O exemplo seguinte vai facilitar a compreensão do leitor. É a reprodução de uma das sessões que realizamos no começo dos nossos estudos espíritas.

Alguns amigos e eu, rodeávamos uma pequena mesa, entre os quais - Q.A. e C.O.; este servia de médium. Depois de alguns minutos de espera, a mesa começou a oscilar. Perguntamos à entidade invisível se queria dar o seu nome, e convencionamos os sinais para a resposta, sinais que acima designamos.

A mesa levantou-se de um lado e bateu uma pancada: Sim.

Pedimos que desse as pancadas conforme convencionamos; bateu: 10-15-1-14-14-1. Depois de curto intervalo continuou: 18-15-4-18-9-7-21-5-19. Outro intervalo e prossegui: 3-15-14-3-5-9-3-1-15.

Transformando estes algarismos em letras obtivemos os nomes: Joana Rodrigues Conceição.

Q. A. disse ser este o nome de sua sobrinha, já falecida.

Perguntamos o que desejava.

A mesa respondeu pelo alfabeto convencional: 18-5-25-5-13. Nova pausa e perseguiu: 16-15-18. Outra pausa e mais: 13-9-13. Quer dizer: rezem por mim.


VII
Considerações doutrinárias - A condenação do Clero - Métodos dos trabalhos - A prece - A invocação

Pelo nosso relato verifica-se logo que a causa operante era inteligente, pois chegou a dar o nome que usava em vida. O médium não reconheceu a manifestante; ve-se, por isso, que serviu só de agente da comunicação. Não pudemos atribuir a mensagem à sugestão de Q.A., porque naquele momento, ele afirma não haver pensado em sua sobrinha. Para os demais assistentes o Espírito era desconhecido.

O nosso círculo somente era composto de católicos, mas todos éramos católicos como todo mundo é, ignorantes do Catolicismo.

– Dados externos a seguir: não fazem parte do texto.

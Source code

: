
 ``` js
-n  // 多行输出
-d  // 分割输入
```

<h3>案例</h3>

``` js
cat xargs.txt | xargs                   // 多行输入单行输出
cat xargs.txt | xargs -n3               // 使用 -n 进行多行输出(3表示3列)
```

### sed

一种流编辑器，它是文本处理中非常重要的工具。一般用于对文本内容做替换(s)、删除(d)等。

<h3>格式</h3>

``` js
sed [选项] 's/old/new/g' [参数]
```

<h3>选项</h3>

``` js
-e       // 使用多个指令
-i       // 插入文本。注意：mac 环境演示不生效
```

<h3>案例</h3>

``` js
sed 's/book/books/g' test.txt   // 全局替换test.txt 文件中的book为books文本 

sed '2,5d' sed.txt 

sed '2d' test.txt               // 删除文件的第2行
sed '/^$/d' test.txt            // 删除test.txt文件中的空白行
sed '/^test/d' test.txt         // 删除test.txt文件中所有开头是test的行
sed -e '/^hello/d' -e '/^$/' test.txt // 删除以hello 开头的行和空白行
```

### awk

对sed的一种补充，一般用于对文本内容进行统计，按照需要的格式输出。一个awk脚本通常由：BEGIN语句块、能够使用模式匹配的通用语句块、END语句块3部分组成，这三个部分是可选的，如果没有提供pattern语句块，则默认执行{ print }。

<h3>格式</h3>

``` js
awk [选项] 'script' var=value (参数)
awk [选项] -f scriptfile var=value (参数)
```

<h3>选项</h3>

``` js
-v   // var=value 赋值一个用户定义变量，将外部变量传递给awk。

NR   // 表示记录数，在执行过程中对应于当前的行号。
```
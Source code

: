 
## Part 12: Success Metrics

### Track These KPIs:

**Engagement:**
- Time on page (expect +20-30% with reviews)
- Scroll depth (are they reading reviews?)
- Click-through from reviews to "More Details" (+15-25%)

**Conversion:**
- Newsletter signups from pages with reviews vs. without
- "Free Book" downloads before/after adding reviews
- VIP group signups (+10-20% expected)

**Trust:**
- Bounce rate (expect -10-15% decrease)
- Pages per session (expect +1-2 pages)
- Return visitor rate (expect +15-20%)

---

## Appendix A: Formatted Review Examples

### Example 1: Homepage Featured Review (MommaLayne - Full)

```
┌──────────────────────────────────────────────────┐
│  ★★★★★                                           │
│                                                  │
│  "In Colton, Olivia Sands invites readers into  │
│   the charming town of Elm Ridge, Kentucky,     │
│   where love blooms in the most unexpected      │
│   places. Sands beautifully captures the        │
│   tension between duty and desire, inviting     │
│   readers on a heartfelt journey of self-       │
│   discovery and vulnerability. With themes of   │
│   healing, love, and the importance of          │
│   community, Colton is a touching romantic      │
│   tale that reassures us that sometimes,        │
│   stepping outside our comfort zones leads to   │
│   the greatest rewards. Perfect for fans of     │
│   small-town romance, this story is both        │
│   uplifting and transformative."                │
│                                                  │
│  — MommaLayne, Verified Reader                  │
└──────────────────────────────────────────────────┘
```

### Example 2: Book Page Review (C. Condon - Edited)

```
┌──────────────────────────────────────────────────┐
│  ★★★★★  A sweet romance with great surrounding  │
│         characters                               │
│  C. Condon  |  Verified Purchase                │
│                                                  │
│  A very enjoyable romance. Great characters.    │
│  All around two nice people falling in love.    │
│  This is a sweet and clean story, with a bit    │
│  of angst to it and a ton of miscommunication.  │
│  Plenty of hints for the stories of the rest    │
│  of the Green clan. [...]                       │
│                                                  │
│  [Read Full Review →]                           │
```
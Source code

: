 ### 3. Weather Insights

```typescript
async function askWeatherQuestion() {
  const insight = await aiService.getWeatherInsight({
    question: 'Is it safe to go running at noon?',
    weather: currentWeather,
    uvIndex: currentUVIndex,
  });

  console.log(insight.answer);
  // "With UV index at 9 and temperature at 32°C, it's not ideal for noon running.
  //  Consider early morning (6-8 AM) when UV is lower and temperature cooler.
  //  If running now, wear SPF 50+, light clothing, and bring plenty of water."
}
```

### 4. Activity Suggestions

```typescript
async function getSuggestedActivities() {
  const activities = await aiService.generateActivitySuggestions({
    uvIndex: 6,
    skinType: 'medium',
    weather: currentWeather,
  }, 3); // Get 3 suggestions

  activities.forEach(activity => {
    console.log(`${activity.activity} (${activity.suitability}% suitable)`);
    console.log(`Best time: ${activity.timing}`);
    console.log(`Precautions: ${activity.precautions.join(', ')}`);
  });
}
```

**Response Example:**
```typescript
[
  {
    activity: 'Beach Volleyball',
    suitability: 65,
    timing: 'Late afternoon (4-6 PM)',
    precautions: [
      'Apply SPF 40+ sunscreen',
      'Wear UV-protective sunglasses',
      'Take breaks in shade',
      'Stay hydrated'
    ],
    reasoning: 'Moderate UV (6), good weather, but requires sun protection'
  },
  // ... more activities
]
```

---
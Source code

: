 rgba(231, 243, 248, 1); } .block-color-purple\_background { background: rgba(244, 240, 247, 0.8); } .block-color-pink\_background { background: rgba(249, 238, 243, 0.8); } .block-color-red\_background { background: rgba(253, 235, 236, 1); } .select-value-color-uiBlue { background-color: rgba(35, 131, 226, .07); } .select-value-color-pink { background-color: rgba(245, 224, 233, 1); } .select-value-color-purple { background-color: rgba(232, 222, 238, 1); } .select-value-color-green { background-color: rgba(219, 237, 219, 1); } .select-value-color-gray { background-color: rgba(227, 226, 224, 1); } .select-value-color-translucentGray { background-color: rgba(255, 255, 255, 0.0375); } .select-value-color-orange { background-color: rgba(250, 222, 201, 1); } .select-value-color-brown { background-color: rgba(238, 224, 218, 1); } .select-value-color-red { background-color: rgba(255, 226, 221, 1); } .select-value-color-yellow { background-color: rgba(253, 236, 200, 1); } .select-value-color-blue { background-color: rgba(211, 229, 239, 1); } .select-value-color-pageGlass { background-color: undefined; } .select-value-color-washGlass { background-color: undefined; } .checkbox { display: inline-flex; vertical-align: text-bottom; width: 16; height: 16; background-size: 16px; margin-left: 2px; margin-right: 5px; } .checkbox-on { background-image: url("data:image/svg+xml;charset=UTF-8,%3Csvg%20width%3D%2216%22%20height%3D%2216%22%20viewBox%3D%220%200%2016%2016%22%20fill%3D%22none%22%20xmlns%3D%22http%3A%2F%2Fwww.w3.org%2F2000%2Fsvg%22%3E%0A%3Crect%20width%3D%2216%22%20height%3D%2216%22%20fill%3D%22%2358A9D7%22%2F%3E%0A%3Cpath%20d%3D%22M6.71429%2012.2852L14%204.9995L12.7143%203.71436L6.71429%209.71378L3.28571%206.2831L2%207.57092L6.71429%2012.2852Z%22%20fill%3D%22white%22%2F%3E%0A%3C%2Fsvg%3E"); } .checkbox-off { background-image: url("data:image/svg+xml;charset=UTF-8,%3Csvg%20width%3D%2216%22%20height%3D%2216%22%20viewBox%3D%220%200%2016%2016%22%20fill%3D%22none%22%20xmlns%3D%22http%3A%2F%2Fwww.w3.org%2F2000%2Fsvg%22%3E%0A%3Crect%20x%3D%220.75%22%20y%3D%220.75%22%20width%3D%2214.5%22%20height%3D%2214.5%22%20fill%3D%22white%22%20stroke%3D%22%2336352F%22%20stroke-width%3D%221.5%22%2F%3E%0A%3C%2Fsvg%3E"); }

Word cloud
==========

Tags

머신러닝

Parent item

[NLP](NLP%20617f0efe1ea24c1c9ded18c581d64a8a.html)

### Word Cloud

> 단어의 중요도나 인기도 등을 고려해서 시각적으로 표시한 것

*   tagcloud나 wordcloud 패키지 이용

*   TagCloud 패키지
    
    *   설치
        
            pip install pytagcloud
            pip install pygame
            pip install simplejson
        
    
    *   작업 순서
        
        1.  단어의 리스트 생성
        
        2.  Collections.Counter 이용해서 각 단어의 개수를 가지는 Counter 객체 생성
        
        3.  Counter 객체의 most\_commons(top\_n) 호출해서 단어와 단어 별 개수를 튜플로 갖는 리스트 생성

Já se ouvia falar nas comunicações diabólicas e os padres esbravejavam do púlpito afirmando que o Satanás era o autor das manifestações espíritas.

O meu amigo Padre J.B. Van-Esse, vigário da paróquia, já se havia apoderado da imprensa local, onde escrevia seus aranzéis, com que pretendia aniquilar a Doutrina Espírita e suas manifestações. Mas nós, embora católicos, não víamos nos artigos e sermões dos padres senão explosões de ódio e de despeito, presos aos pequeninos interesses do mundo: Suas palavras recendiam o fumo da ignorância clerical. De fato, não nos enganavam, porque já sabíamos que os padres desconhecem as Escrituras e quando citam trechos das mesmas os interpretam à letra para os acomodarem aos seus interesses de seita.